Ignoring her baby's cries, she did household chores and chatted with family and friends on the phone. Two days later, she looked in on Alissa who was long dead.

"She knew what she was doing," said provincial court Judge Gary Mitchell. "She put her own comfort and convenience and health ahead of her child's."

Too bad the denunciation wasn't accompanied by an appropriate penalty. Milne, now 23, pleaded guilty in July to failing to provide the necessities of life. The maximum punishment is two years in jail.

Her sentence? A nine-month conditional term to be spent at her mom's house, followed by 27 months of probation.

She also has to go for counselling, take prescribed medication and not look after children under 12.

But she has no curfew and isn't required to perform any community service as restitution for her crime.

Now, there's a warning for other young mothers who may be contemplating letting their kids starve to death because they're bored with parenting: Leave your children to die and you get to go home and be a little girl
again.

Milne, by the way, has expressed no remorse for her actions. Her lawyer said she was depressed and overwhelmed by the burden of motherhood.

"She was in agony over this. She's not a monster, she's just a young person who couldn't cope," he said.

What a bunch of malarkey. She didn't have several toddlers running around underfoot. She was only caring for one child and didn't have the added stress of working outside the home.

She could have picked up the phone and called a friend, relative or community clinic for help.

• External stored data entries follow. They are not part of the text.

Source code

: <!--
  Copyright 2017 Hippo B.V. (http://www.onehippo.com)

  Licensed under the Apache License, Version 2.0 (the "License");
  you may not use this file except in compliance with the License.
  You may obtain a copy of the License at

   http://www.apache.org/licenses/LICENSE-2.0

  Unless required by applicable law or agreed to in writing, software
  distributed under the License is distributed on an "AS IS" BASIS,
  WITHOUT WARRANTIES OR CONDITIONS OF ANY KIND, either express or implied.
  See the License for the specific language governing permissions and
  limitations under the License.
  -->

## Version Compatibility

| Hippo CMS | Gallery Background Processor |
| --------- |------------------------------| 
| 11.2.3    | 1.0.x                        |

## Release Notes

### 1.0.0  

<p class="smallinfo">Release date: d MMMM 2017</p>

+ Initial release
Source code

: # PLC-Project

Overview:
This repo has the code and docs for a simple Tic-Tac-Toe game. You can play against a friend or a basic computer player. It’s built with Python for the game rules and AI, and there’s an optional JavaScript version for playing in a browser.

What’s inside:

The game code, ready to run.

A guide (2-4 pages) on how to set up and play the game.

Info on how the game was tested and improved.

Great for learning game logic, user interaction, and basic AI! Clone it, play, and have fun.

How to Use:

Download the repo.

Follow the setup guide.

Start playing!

She didn't bother.

She had the love and support of her trucker husband, Jamie, who called that Friday night from B.C. and heard Alissa crying in the background.

Milne laughed and joked on the phone and then lied about Alissa's hunger cries, saying the baby was teething.

The couple split up soon after Alissa's death and they are now divorcing. Jamie doesn't know whether he can ever face having another child.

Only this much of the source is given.